8HA

Alice Springs; Australia;
- Broadcast area: Alice Springs
- Frequency: 900 kHz (Alice Springs) 100.5 MHz (Yulara)

Programming
- Format: Talk/Adult Contemporary

Ownership
- Owner: Broadcast Operations Group (Alice Springs Commercial Broadcasters)
- Sister stations: Gold FM, Sun FM

History
- First air date: 2 March 1971

Links
- Website: http://8ha.com.au

= 8HA =

8HA is a radio station based in Alice Springs, Northern Territory, Australia. It broadcasts on the medium wave radio band, at a frequency of 900 kHz.
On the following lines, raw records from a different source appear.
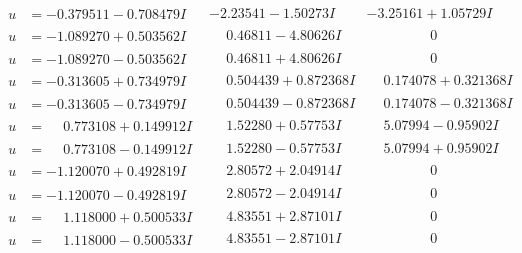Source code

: \documentclass[1p]{elsarticle_modified}
\theoremstyle{definition}
\begin{document}
$$\begin{array}{c|c|c}
\begin{aligned}
u &= -0.379511 - 0.708479 I\end{aligned}
 & -2.23541 - 1.50273 I & -3.25161 + 1.05729 I \\ \hline\begin{aligned}
u &= -1.089270 + 0.503562 I\end{aligned}
 & \phantom{-}0.46811 - 4.80626 I & \phantom{-0.000000 } 0 \\ \hline\begin{aligned}
u &= -1.089270 - 0.503562 I\end{aligned}
 & \phantom{-}0.46811 + 4.80626 I & \phantom{-0.000000 } 0 \\ \hline\begin{aligned}
u &= -0.313605 + 0.734979 I\end{aligned}
 & \phantom{-}0.504439 + 0.872368 I & \phantom{-}0.174078 + 0.321368 I \\ \hline\begin{aligned}
u &= -0.313605 - 0.734979 I\end{aligned}
 & \phantom{-}0.504439 - 0.872368 I & \phantom{-}0.174078 - 0.321368 I \\ \hline\begin{aligned}
u &= \phantom{-}0.773108 + 0.149912 I\end{aligned}
 & \phantom{-}1.52280 + 0.57753 I & \phantom{-}5.07994 - 0.95902 I \\ \hline\begin{aligned}
u &= \phantom{-}0.773108 - 0.149912 I\end{aligned}
 & \phantom{-}1.52280 - 0.57753 I & \phantom{-}5.07994 + 0.95902 I \\ \hline\begin{aligned}
u &= -1.120070 + 0.492819 I\end{aligned}
 & \phantom{-}2.80572 + 2.04914 I & \phantom{-0.000000 } 0 \\ \hline\begin{aligned}
u &= -1.120070 - 0.492819 I\end{aligned}
 & \phantom{-}2.80572 - 2.04914 I & \phantom{-0.000000 } 0 \\ \hline\begin{aligned}
u &= \phantom{-}1.118000 + 0.500533 I\end{aligned}
 & \phantom{-}4.83551 + 2.87101 I & \phantom{-0.000000 } 0 \\ \hline\begin{aligned}
u &= \phantom{-}1.118000 - 0.500533 I\end{aligned}
 & \phantom{-}4.83551 - 2.87101 I & \phantom{-0.000000 } 0 \\ \hline\begin{aligned}

\end{aligned}
\end{array}$$
\end{document}
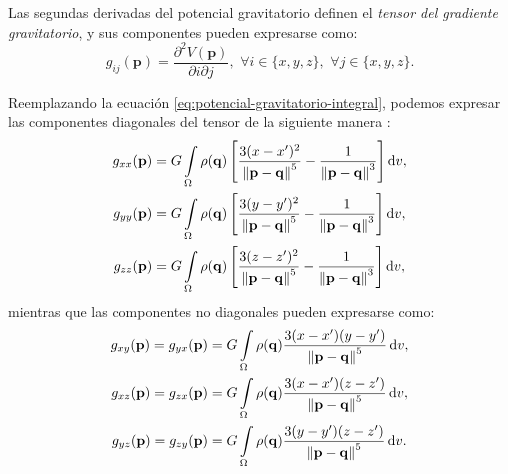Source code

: Las segundas derivadas del potencial gravitatorio definen el \emph{tensor del
gradiente gravitatorio}, y sus componentes pueden expresarse como:
%
\begin{equation}
    g_{ij}(\mathbf{p}) =
        \frac{\partial^2 V(\mathbf{p})}{\partial i \partial j}, \,\,
        \forall i \in \{x, y, z\}, \,\,
        \forall j \in \{x, y, z\}.
\end{equation}

Reemplazando la ecuación \ref{eq:potencial-gravitatorio-integral}, podemos
expresar las componentes diagonales del tensor de la siguiente manera
\citep{grombein2013}:
%
\begin{align}
    g_{xx}(\mathbf{p}) &=
        G \int\limits_\Omega \rho(\mathbf{q})
        \left[
        \frac{3(x - x')^2}{\left\lVert \mathbf{p} - \mathbf{q} \right\rVert^5}
        - \frac{1}{\left\lVert \mathbf{p} - \mathbf{q} \right\rVert^3}
        \right]
        \mathop{}\!\textnormal{d} v,
    \label{eq:gxx-integral}
    \\
    g_{yy}(\mathbf{p}) &=
        G \int\limits_\Omega \rho(\mathbf{q})
        \left[
        \frac{3(y - y')^2}{\left\lVert \mathbf{p} - \mathbf{q} \right\rVert^5}
        - \frac{1}{\left\lVert \mathbf{p} - \mathbf{q} \right\rVert^3}
        \right]
        \mathop{}\!\textnormal{d} v,
    \label{eq:gyy-integral}
    \\
    g_{zz}(\mathbf{p}) &=
        G \int\limits_\Omega \rho(\mathbf{q})
        \left[
        \frac{3(z - z')^2}{\left\lVert \mathbf{p} - \mathbf{q} \right\rVert^5}
        - \frac{1}{\left\lVert \mathbf{p} - \mathbf{q} \right\rVert^3}
        \right]
        \mathop{}\!\textnormal{d} v,
    \label{eq:gzz-integral}
\end{align}
%
mientras que las componentes no diagonales pueden expresarse como:
%
\begin{align}
    g_{xy}(\mathbf{p}) =
    g_{yx}(\mathbf{p}) &=
        G \int\limits_\Omega \rho(\mathbf{q})
        \frac{
            3(x - x')(y - y')
        }{
            \left\lVert \mathbf{p} - \mathbf{q} \right\rVert^5
        }
        \mathop{}\!\textnormal{d} v,
    \label{eq:gxy-integral}
    \\
    g_{xz}(\mathbf{p}) =
    g_{zx}(\mathbf{p}) &=
        G \int\limits_\Omega \rho(\mathbf{q})
        \frac{
            3(x - x')(z - z')
        }{
            \left\lVert \mathbf{p} - \mathbf{q} \right\rVert^5
        }
        \mathop{}\!\textnormal{d} v,
    \label{eq:gxz-integral}
    \\
    g_{yz}(\mathbf{p}) =
    g_{zy}(\mathbf{p}) &=
        G \int\limits_\Omega \rho(\mathbf{q})
        \frac{
            3(y - y')(z - z')
        }{
            \left\lVert \mathbf{p} - \mathbf{q} \right\rVert^5
        }
        \mathop{}\!\textnormal{d} v.
    \label{eq:gyz-integral}
\end{align}

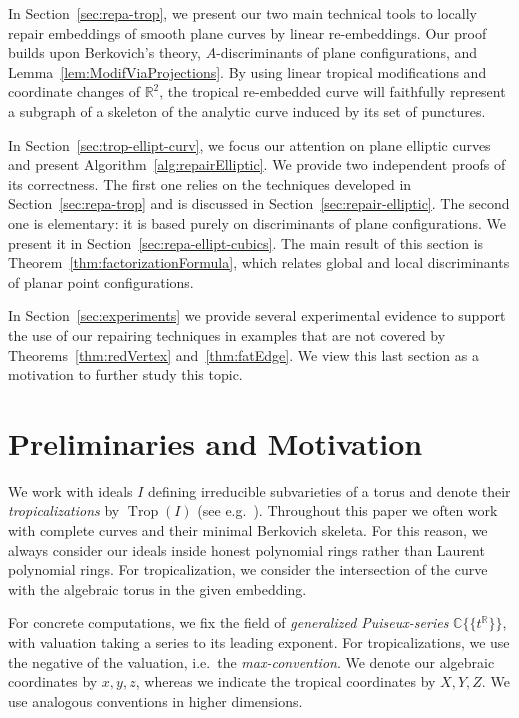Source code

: \documentclass[11pt]{amsart}
\numberwithin{equation}{section}
\theoremstyle{plain}
\theoremstyle{definition}
\theoremstyle{remark}
\begin{document}
In Section~\ref{sec:repa-trop}, we present our two main technical
tools to locally repair embeddings of smooth plane curves by linear
re-embeddings. Our proof builds upon Berkovich's theory,
$A$-discriminants of plane configurations, and
Lemma~\ref{lem:ModifViaProjections}. By using linear tropical
modifications and coordinate changes of ${\mathbb{R}}^2$, the tropical
re-embedded curve will faithfully represent a subgraph of a skeleton
of the analytic curve induced by its set of punctures.

In Section~\ref{sec:trop-ellipt-curv}, we focus our attention on plane
elliptic curves and present Algorithm~\ref{alg:repairElliptic}.  We
provide two independent proofs of its correctness.  The first one
relies on the techniques developed in Section~\ref{sec:repa-trop} and
is discussed in Section~\ref{sec:repair-elliptic}. The second one is
elementary: it is based purely on discriminants of plane
configurations.  We present it in
Section~\ref{sec:repa-ellipt-cubics}. The main result of this section
is Theorem~\ref{thm:factorizationFormula}, which relates global and
local discriminants of planar point configurations.

In Section~\ref{sec:experiments} we provide several experimental
evidence to support the use of our repairing techniques in examples
that are not covered by Theorems~\ref{thm:redVertex}
and~\ref{thm:fatEdge}. We view this last section as a motivation to
further study this topic.

\section{Preliminaries and Motivation}\label{sec:prel-motiv}
We work with ideals $I$ defining irreducible subvarieties of a torus
and denote their \emph{tropicalizations} by $\operatorname{Trop}(I)$ (see
e.g.~\cite{MS09}).  Throughout this paper we often work with complete
curves and their minimal Berkovich skeleta. For this reason, we always
consider our ideals inside honest polynomial rings rather than Laurent
polynomial rings. For tropicalization, we consider the intersection of
the curve with the algebraic torus in the given embedding.

For concrete computations, we fix the field of \emph{generalized
  Puiseux-series} ${{\mathbb{C}}\{\!\{t^{\mathbb{R}}\}\!\}}$, with valuation taking a series to its
leading exponent. For tropicalizations, we use the negative of the
valuation, i.e.\ the \emph{max-convention}. We denote our algebraic
coordinates by $x,y,z$, whereas we indicate the tropical coordinates
by $X,Y,Z$. We use analogous conventions in higher dimensions.
\end{document}
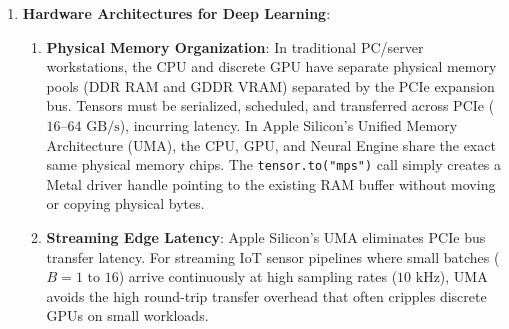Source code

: \begin{enumerate}
    \item \textbf{Hardware Architectures for Deep Learning}:
    \begin{enumerate}[label=(\alph*)]
        \item \textbf{Physical Memory Organization}:
        In traditional PC/server workstations, the CPU and discrete GPU have separate physical memory pools (DDR RAM and GDDR VRAM) separated by the PCIe expansion bus. Tensors must be serialized, scheduled, and transferred across PCIe ($16\text{--}64\text{ GB/s}$), incurring latency. In Apple Silicon's Unified Memory Architecture (UMA), the CPU, GPU, and Neural Engine share the exact same physical memory chips. The \texttt{tensor.to("mps")} call simply creates a Metal driver handle pointing to the existing RAM buffer without moving or copying physical bytes.
        \item \textbf{Streaming Edge Latency}:
        Apple Silicon's UMA eliminates PCIe bus transfer latency. For streaming IoT sensor pipelines where small batches ($B = 1\text{ to }16$) arrive continuously at high sampling rates ($10\text{ kHz}$), UMA avoids the high round-trip transfer overhead that often cripples discrete GPUs on small workloads.
    \end{enumerate}
\end{enumerate}
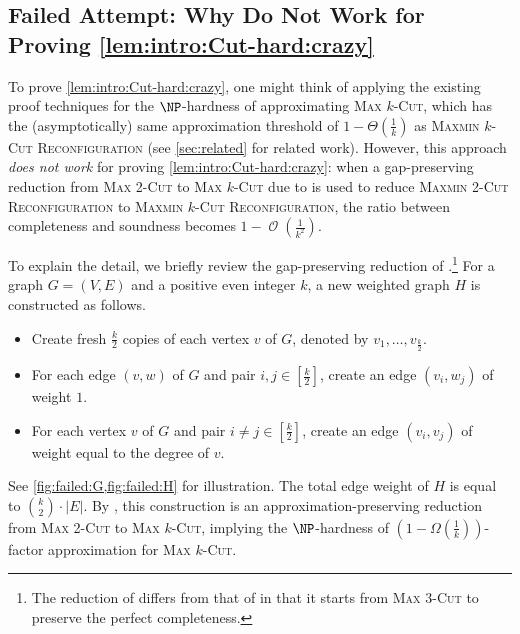 \documentclass[11pt,fleqn]{article}
\newcommand{\prb}[1]{\textsc{#1}\xspace}
\DeclareMathOperator{\bigO}{\mathcal{O}}
\newcommand{\MMkCutReconf}{\prb{Maxmin $k$-Cut Reconfiguration}}
\newcommand{\MMtwoCutReconf}{\prb{Maxmin 2-Cut Reconfiguration}}
\theoremstyle{definition}
\numberwithin{equation}{section}
\begin{document}
\subsection{Failed Attempt: Why \texorpdfstring{\cite{kann1997hardness,guruswami2013improved}}{[GS13, KKLP97]} Do Not Work for Proving \texorpdfstring{\cref{lem:intro:Cut-hard:crazy}}{Lemma~\protect\ref{lem:intro:Cut-hard:crazy}}}
\label{sec:overview-Cut-hard:failed}


To prove \cref{lem:intro:Cut-hard:crazy},
one might think of applying the existing proof techniques for
the $\NP$-hardness of approximating \prb{Max $k$-Cut},
which has the (asymptotically) same approximation threshold of $1-\Theta\left(\frac{1}{k}\right)$ as \MMkCutReconf
\cite{kann1997hardness,guruswami2013improved,austrin2014new,frieze1997improved}
(see \cref{sec:related} for related work).
However, this approach \emph{does not work} for proving \cref{lem:intro:Cut-hard:crazy}:
when a gap-preserving reduction from \prb{Max 2-Cut} to \prb{Max $k$-Cut}
due to \cite{kann1997hardness,guruswami2013improved}
is used to reduce \MMtwoCutReconf to \MMkCutReconf,
the ratio between completeness and soundness becomes $1 - \bigO\left(\frac{1}{k^2}\right)$.


To explain the detail,
we briefly review the gap-preserving reduction of \citet{kann1997hardness}.\footnote{
    The reduction of \citet{guruswami2013improved} differs from that of \cite{kann1997hardness} in that
    it starts from \prb{Max $3$-Cut} to preserve the perfect completeness.
}
For a graph $G=(V,E)$ and a positive even integer $k$,
a new weighted graph $H$ is constructed as follows.
\begin{itemize}
\item 
    Create fresh $\frac{k}{2}$ copies of each vertex $v$ of $G$,
    denoted by $v_{1}, \ldots, v_{\frac{k}{2}}$.
\item
    For each edge $(v,w)$ of $G$ and pair $i,j \in \left[\frac{k}{2}\right]$,
    create an edge $(v_i, w_j)$ of weight $1$.
\item
    For each vertex $v$ of $G$ and pair $i \neq j \in \left[\frac{k}{2}\right]$,
    create an edge $(v_i, v_j)$ of weight equal to the degree of $v$.
\end{itemize}
See \cref{fig:failed:G,fig:failed:H} for illustration.
The total edge weight of $H$ is equal to ${k \choose 2} \cdot |E|$.
By \cite{kann1997hardness}, this construction is
an approximation-preserving reduction from \prb{Max 2-Cut} to \prb{Max $k$-Cut},
implying the $\NP$-hardness of
$\left(1-\Omega\left(\frac{1}{k}\right)\right)$-factor approximation for \prb{Max $k$-Cut}.
\end{document}
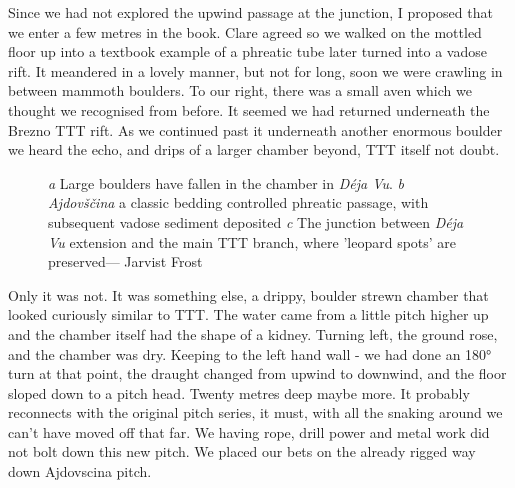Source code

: Since we had not explored the upwind passage at the junction, I proposed that we enter a few metres in the book. Clare agreed so we walked on the mottled floor up into a textbook example of a phreatic tube later turned into a vadose rift. It meandered in a lovely manner, but not for long, soon we were crawling in between mammoth boulders. To our right, there was a small aven which we thought we recognised from before. It seemed we had returned underneath the Brezno TTT rift. As we continued past it underneath another enormous boulder we heard the echo, and drips of a larger chamber beyond, TTT itself not doubt.


\begin{figure}[t!]
\checkoddpage \ifoddpage \forcerectofloat \else \forceversofloat \fi
\centering
    \begin{subfigure}[t]{0.353\textwidth}
        \centering
        
        \caption{} \label{Traverse over buckwheat}
    \end{subfigure}
        \hfill
\begin{subfigure}[t]{0.63\textwidth}
\centering
{}
 \caption{}\label{passage in Deja VU}
\end{subfigure}
    \vspace{0cm}
    \begin{subfigure}[t]{\textwidth}
    \centering
       
        \caption{} \label{Dejavu}
    \end{subfigure}
    \caption{
    \emph{a} Large boulders have fallen in the chamber in \emph{Déja Vu}.  
     \emph{b} \emph{Ajdovščina} a classic bedding controlled phreatic passage, with subsequent vadose sediment deposited
     \emph{c} The junction between  \emph{Déja Vu} extension and the main TTT branch, where 'leopard spots' are preserved--- Jarvist Frost }
\end{figure}


Only it was not. It was something else, a drippy, boulder strewn chamber that looked curiously similar to TTT. The water came from a little pitch higher up and the chamber itself had the shape of a kidney. Turning left, the ground rose, and the chamber was dry. Keeping to the left hand wall - we had done an 180° turn at that point, the draught changed from upwind to downwind, and the floor sloped down to a pitch head. Twenty metres deep maybe more. It probably reconnects with the original pitch series, it must, with all the snaking around we can’t have moved off that far. We having rope, drill power and metal work did not bolt down this new pitch. We placed our bets on the already rigged way down Ajdovscina pitch.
It also broadcasts on radio channel 42 on the Optus Aurora satellite service on Optus C1.

8HA has been on the air since 2 March 1971, and is the only commercial radio station operating on the medium-wave (i.e. AM) band in the Northern Territory (the only other station to do so, 8DN in Darwin, was shut down in the 1990s).

The current format is a mixture of talk and music, with the positioning statement "The Best Songs Of All Time."

==Announcers==
- Sandee Beech (Breakfast)
- Chris Smith (Mornings)
- Mel Elliot (AM News)
- Adrian Renzie (Central Australia Today)
- Steve Hooper (Afternoons)
- Alan Peters (Drive) [Prior Manager]
- Cameron Jackson (PM News)
- Graeme Gilbert (Talk Tonight)
- Gary Stewart (Talk Overnight)
- David Wood [Died 1986]

==Networked Shows==
Various shows are sourced from other Australian radio stations including
A-League Nation, NRL Nation and Super Rugby Nation on (Friday, Saturday and Sunday afternoons / evenings / nights).